• DESCRIPTION OF THE TASK
If a line in the records contains the word "right", count it; state the resulting number and nothing more.
** SOURCE DATA follows **
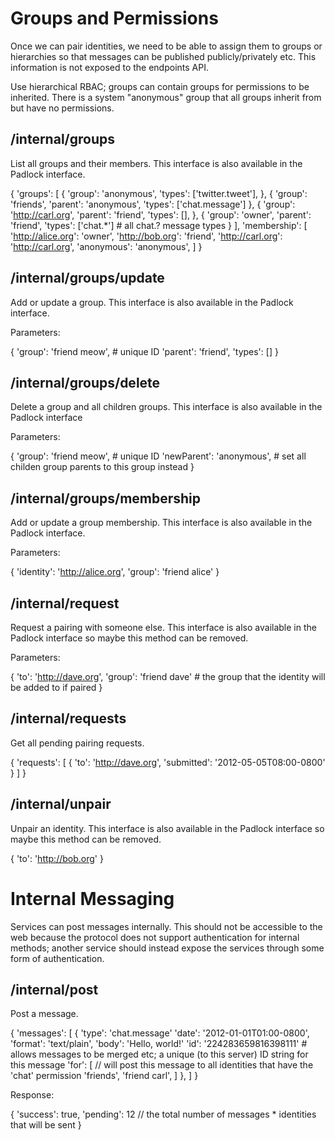 Groups and Permissions
======================

Once we can pair identities, we need to be able to assign them to groups or hierarchies
so that messages can be published publicly/privately etc. This information is not exposed
to the endpoints API.

Use hierarchical RBAC; groups can contain groups for permissions to be inherited.
There is a system "anonymous" group that all groups inherit from but have no permissions.

/internal/groups
----------------

List all groups and their members.
This interface is also available in the Padlock interface.

{
	'groups': [
		{
			'group': 'anonymous',
			'types': ['twitter.tweet'],
		},
		{
			'group': 'friends',
			'parent': 'anonymous',
			'types': ['chat.message']
		},
		{
			'group': 'http://carl.org',
			'parent': 'friend',
			'types': [],
		},
		{
			'group': 'owner',
			'parent': 'friend',
			'types': ['chat.*']		# all chat.? message types
		}
	],
	'membership': [
		'http://alice.org': 'owner',
		'http://bob.org': 'friend',
		'http://carl.org': 'http://carl.org',
		'anonymous': 'anonymous',
	]
}

/internal/groups/update
-----------------------

Add or update a group.
This interface is also available in the Padlock interface.

Parameters:

{
	'group': 'friend meow',		# unique ID
	'parent': 'friend',
	'types': []
}

/internal/groups/delete
-----------------------

Delete a group and all children groups.
This interface is also available in the Padlock interface

Parameters:

{
	'group': 'friend meow',		# unique ID
	'newParent': 'anonymous',	# set all childen group parents to this group instead
}

/internal/groups/membership
---------------------------

Add or update a group membership.
This interface is also available in the Padlock interface.

Parameters:

{
	'identity': 'http://alice.org',
	'group': 'friend alice'
}

/internal/request
-----------------

Request a pairing with someone else.
This interface is also available in the Padlock interface so maybe this method can be removed.

Parameters:

{
	'to': 'http://dave.org',
	'group': 'friend dave'				# the group that the identity will be added to if paired
}

/internal/requests
------------------

Get all pending pairing requests.

{
	'requests': [
		{
			'to': 'http://dave.org',
			'submitted': '2012-05-05T08:00-0800'
		}
	]
}

/internal/unpair
----------------

Unpair an identity.
This interface is also available in the Padlock interface so maybe this method can be removed.

{
	'to': 'http://bob.org'
}

Internal Messaging
==================

Services can post messages internally. This should not be accessible to the web because
the protocol does not support authentication for internal methods; another service should
instead expose the services through some form of authentication.

/internal/post
--------------

Post a message.

{
	'messages': [
		{
			'type': 'chat.message'
			'date': '2012-01-01T01:00-0800',
			'format': 'text/plain',
			'body': 'Hello, world!'
			'id': '224283659816398111'		# allows messages to be merged etc; a unique (to this server) ID string for this message
			'for': [
				// will post this message to all identities that have the 'chat' permission
				'friends',
				'friend carl',
			]
		},
	]
}

Response:

{
	'success': true,
	'pending': 12		// the total number of messages * identities that will be sent
}
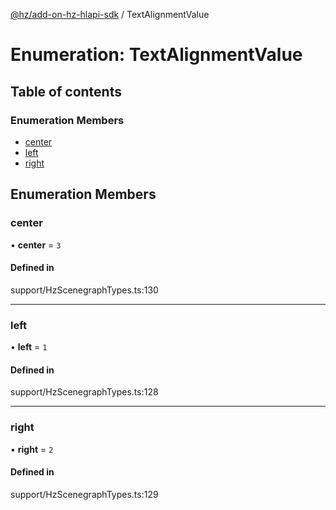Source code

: [@hz/add-on-hz-hlapi-sdk](../overview.md) / TextAlignmentValue

# Enumeration: TextAlignmentValue

## Table of contents

### Enumeration Members

- [center](TextAlignmentValue.md#center)
- [left](TextAlignmentValue.md#left)
- [right](TextAlignmentValue.md#right)

## Enumeration Members

### <a id="center" name="center"></a> center

• **center** = ``3``

#### Defined in

support/HzScenegraphTypes.ts:130

___

### <a id="left" name="left"></a> left

• **left** = ``1``

#### Defined in

support/HzScenegraphTypes.ts:128

___

### <a id="right" name="right"></a> right

• **right** = ``2``

#### Defined in

support/HzScenegraphTypes.ts:129

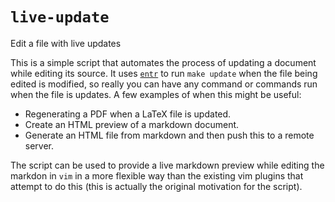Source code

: # `live-update`

Edit a file with live updates

This is a simple script that automates the process of updating a document while editing its source.
It uses [`entr`](http://entrproject.org/) to run `make update` when the file being edited is modified, so
really you can have any command or commands run when the file is updates. A few examples of when this might be useful:

 - Regenerating a PDF when a LaTeX file is updated.
 - Create an HTML preview of a markdown document.
 - Generate an HTML file from markdown and then push this to a remote server.

The script can be used to provide a live markdown preview while editing the markdon in `vim` in a more flexible way than the
existing vim plugins that attempt to do this (this is actually the original motivation for the script).
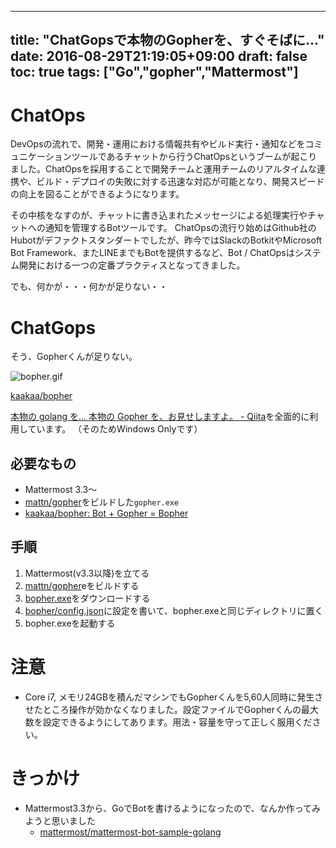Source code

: 
---
title: "ChatGopsで本物のGopherを、すぐそばに..."
date: 2016-08-29T21:19:05+09:00
draft: false
toc: true
tags: ["Go","gopher","Mattermost"]
---

# ChatOps

DevOpsの流れで、開発・運用における情報共有やビルド実行・通知などをコミュニケーションツールであるチャットから行うChatOpsというブームが起こりました。ChatOpsを採用することで開発チームと運用チームのリアルタイムな連携や、ビルド・デプロイの失敗に対する迅速な対応が可能となり、開発スピードの向上を図ることができるようになります。

その中核をなすのが、チャットに書き込まれたメッセージによる処理実行やチャットへの通知を管理するBotツールです。
ChatOpsの流行り始めはGithub社のHubotがデファクトスタンダートでしたが、昨今ではSlackのBotkitやMicrosoft Bot Framework、またLINEまでもBotを提供するなど、Bot / ChatOpsはシステム開発における一つの定番プラクティスとなってきました。

でも、何かが・・・何かが足りない・・

# ChatGops

そう、Gopherくんが足りない。

![bopher.gif](https://qiita-image-store.s3.amazonaws.com/0/9891/bf9f9fef-de6c-41e1-50c9-f76368da4e1b.gif)

[kaakaa/bopher](https://github.com/kaakaa/bopher)

[本物の golang を\.\.\. 本物の Gopher を、お見せしますよ。 \- Qiita](http://qiita.com/mattn/items/b7889e3c036b408ae8bd)を全面的に利用しています。
（そのためWindows Onlyです）

## 必要なもの

* Mattermost 3.3～
* [mattn/gopher](https://github.com/mattn/gopher)をビルドした`gopher.exe`
* [kaakaa/bopher: Bot \+ Gopher = Bopher](https://github.com/kaakaa/bopher)

## 手順

1. Mattermost(v3.3以降)を立てる
2. [mattn/gopher](https://github.com/mattn/gopher)eをビルドする
3. [bopher.exe](https://github.com/kaakaa/bopher/releases/tag/v0.0.1)をダウンロードする
4. [bopher/config\.json](https://github.com/kaakaa/bopher/blob/master/config.json)に設定を書いて、bopher.exeと同じディレクトリに置く
5. bopher.exeを起動する

# 注意

* Core i7, メモリ24GBを積んだマシンでもGopherくんを5,60人同時に発生させたところ操作が効かなくなりました。設定ファイルでGopherくんの最大数を設定できるようにしてあります。用法・容量を守って正しく服用ください。

# きっかけ

* Mattermost3.3から、GoでBotを書けるようになったので、なんか作ってみようと思いました
  * [mattermost/mattermost\-bot\-sample\-golang](https://github.com/mattermost/mattermost-bot-sample-golang)

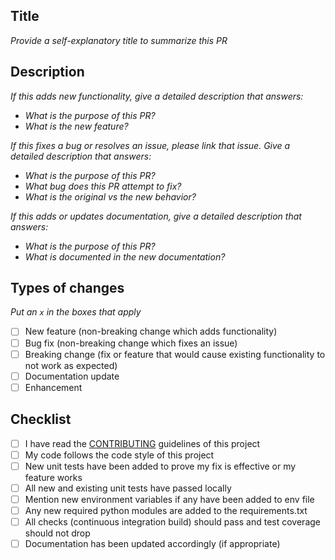 ## Title
*Provide a self-explanatory title to summarize this PR*
## Description
*If this adds new functionality, give a detailed description that answers:*
- *What is the purpose of this PR?*
- *What is the new feature?*

*If this fixes a bug or resolves an issue, please link that issue. Give a detailed description that answers:*
- *What is the purpose of this PR?*
- *What bug does this PR attempt to fix?*
- *What is the original vs the new behavior?*

*If this adds or updates documentation, give a detailed description that answers:*
- *What is the purpose of this PR?*
- *What is documented in the new documentation?*
## Types of changes
*Put an `x` in the boxes that apply*
- [ ] New feature (non-breaking change which adds functionality)
- [ ] Bug fix (non-breaking change which fixes an issue)
- [ ] Breaking change (fix or feature that would cause existing functionality to not work as expected)
- [ ] Documentation update
- [ ] Enhancement
## Checklist
- [ ] I have read the [CONTRIBUTING](https://github.com/gcivil-nyu-org/spring2021-cs-gy-9223-class/blob/main/CONTRIBUTING.md) guidelines of this project
- [ ] My code follows the code style of this project
- [ ] New unit tests have been added to prove my fix is effective or my feature works
- [ ] All new and existing unit tests have passed locally
- [ ] Mention new environment variables if any have been added to env file
- [ ] Any new required python modules are added to the requirements.txt
- [ ] All checks (continuous integration build) should pass and test coverage should not drop
- [ ] Documentation has been updated accordingly (if appropriate)
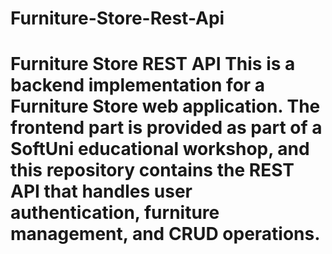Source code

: # Furniture-Store-Rest-Api
# Furniture Store REST API  This is a backend implementation for a **Furniture Store** web application. The frontend part is provided as part of a **SoftUni educational workshop**, and this repository contains the REST API that handles user authentication, furniture management, and CRUD operations.

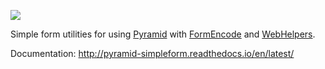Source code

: [![](https://travis-ci.org/Pylons/pyramid_simpleform.svg)](https://travis-ci.org/Pylons/pyramid_simpleform)

Simple form utilities for using [Pyramid](https://trypyramid.com/) with [FormEncode](https://pypi.python.org/pypi/FormEncode) and [WebHelpers](https://pypi.python.org/pypi/WebHelpers).

Documentation: http://pyramid-simpleform.readthedocs.io/en/latest/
** End of SOURCE DATA **
• TASK RESULT
3